Il pianeta Terra è attualmente ostaggio di quella parte umanità che è dotato di umanità, ottenere il 90% delle ricchezze e con quel poterericatta e sottomette la maggioranza del genere umano, impedendo agli individui di la propria intelligenza ed intelligenza.

L'umanità rappresenta solo lo 0,01% della vita terrestre, ma ha già sterminato l'83% delle altre specie.

L'essere umano ha totalmente perso la propria credibilità agli occhi di ogni sistema di vita equilibrato ed efficiente.

È necessario agire in fretta per capovolgere l'esito di questo conflitto.

Abbiamo da diversi anni le tecnologie per farlo e ora abbiamo anche l'idea giusta.

Proviamo ad immaginare un mondo nel quale l'individuo valga tanto quanto sia ritenuto valente dalla collettività. Cioè a dire, per quanto la sua persona rappresenti in sé, per ciò che sa essere, prima ancora che per ciò che sa dare.

In un mondo sì fatto sarebbe necessario, ma anche apprezzamento sufficiente, un misuratore di qualità del singolo. Un tale misuratore, per essere credibile, deve tenere conto, ad ampio spettro, della reazione integrale che ciascuno manifesta (dell'epidermide alle sinapsi), sia nella parte razionale che emozionale, in presenza di un altro comportamento umano.

Tale misurazione reattiva deve poter essere rappresentata in termini di REPUTAZIONE che il singolo guadagna o perde ogni volta che interagisce con gli altri e deve potersi quantificare in valori algebrici.

Il valore che risulta da tale quantificazione deve potersi computare in termini di RICCHEZZA SPENDIBILE da parte del soggetto stesso.

Cioè a dire che la credibilità, la reputazione di ciascun individuo è, di per sé, moneta di scambio.

In questo mondo, imperniato sulla credibilità, finalmente, e non più sul credito, vi è sempre spazio per le individuali, anzi esse potranno esprimere la più ampia ed inimmaginabile varietà e qualità.

Infatti, in assenza di denaro pagato e prestato da privati ​​interessati solo ad alimentare la schiavitù da debito pubblico e individuale, l'unica ricchezza spendibile sarà la CREDIBILITÀ del singolo registrato e computata nel profilo beni dello stesso e pagare per servizi.
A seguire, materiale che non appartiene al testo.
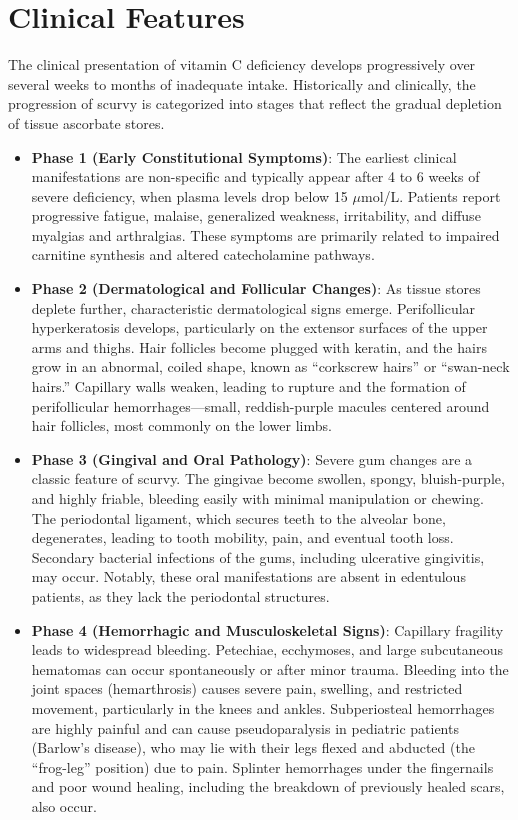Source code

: \section*{Clinical Features}
The clinical presentation of vitamin C deficiency develops progressively over several weeks to months of inadequate intake. Historically and clinically, the progression of scurvy is categorized into stages that reflect the gradual depletion of tissue ascorbate stores.

\begin{itemize}
    \item \textbf{Phase 1 (Early Constitutional Symptoms)}: The earliest clinical manifestations are non-specific and typically appear after 4 to 6 weeks of severe deficiency, when plasma levels drop below 15 $\mu$mol/L. Patients report progressive fatigue, malaise, generalized weakness, irritability, and diffuse myalgias and arthralgias. These symptoms are primarily related to impaired carnitine synthesis and altered catecholamine pathways.
    \item \textbf{Phase 2 (Dermatological and Follicular Changes)}: As tissue stores deplete further, characteristic dermatological signs emerge. Perifollicular hyperkeratosis develops, particularly on the extensor surfaces of the upper arms and thighs. Hair follicles become plugged with keratin, and the hairs grow in an abnormal, coiled shape, known as ``corkscrew hairs'' or ``swan-neck hairs.'' Capillary walls weaken, leading to rupture and the formation of perifollicular hemorrhages—small, reddish-purple macules centered around hair follicles, most commonly on the lower limbs.
    \item \textbf{Phase 3 (Gingival and Oral Pathology)}: Severe gum changes are a classic feature of scurvy. The gingivae become swollen, spongy, bluish-purple, and highly friable, bleeding easily with minimal manipulation or chewing. The periodontal ligament, which secures teeth to the alveolar bone, degenerates, leading to tooth mobility, pain, and eventual tooth loss. Secondary bacterial infections of the gums, including ulcerative gingivitis, may occur. Notably, these oral manifestations are absent in edentulous patients, as they lack the periodontal structures.
    \item \textbf{Phase 4 (Hemorrhagic and Musculoskeletal Signs)}: Capillary fragility leads to widespread bleeding. Petechiae, ecchymoses, and large subcutaneous hematomas can occur spontaneously or after minor trauma. Bleeding into the joint spaces (hemarthrosis) causes severe pain, swelling, and restricted movement, particularly in the knees and ankles. Subperiosteal hemorrhages are highly painful and can cause pseudoparalysis in pediatric patients (Barlow's disease), who may lie with their legs flexed and abducted (the ``frog-leg'' position) due to pain. Splinter hemorrhages under the fingernails and poor wound healing, including the breakdown of previously healed scars, also occur.

\end{itemize}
Cioè: una azione o una omissione che faccia aumentare la reputazione di Tizio di un coefficiente pari a 10 si tradurrà in un immediato incremento del patrimonio virtuale dello stesso pari a 10 REPUTCOIN.

Si può immaginare che il ReputCOIN subito oscillazioni di cambio nel rapporto che il singolo può avere con diverse collettività.

Poiché in un contesto economico basato sul ReputCOIN i beni materiali non hanno qualunque funzione di scambio, bensì solo di trasformazione e consumo, chi ha bisogno di consumare meno è più ricco di chi ha maggiore bisogno delle cose materiali, poiché la sua credibilità, agli occhi dell'intero sistema vivente, sarà più sostenibile e si tradurrà in un patrimonio personale più ricco di ReputCOIN.

Anche come e dove si spendono i ReputCOIN deve avere rilevanza al fine di sottovalutare la capacità del titolare di ReputCOIN di spendere la propria credibilità a favore di soggetti non meno meritevoli.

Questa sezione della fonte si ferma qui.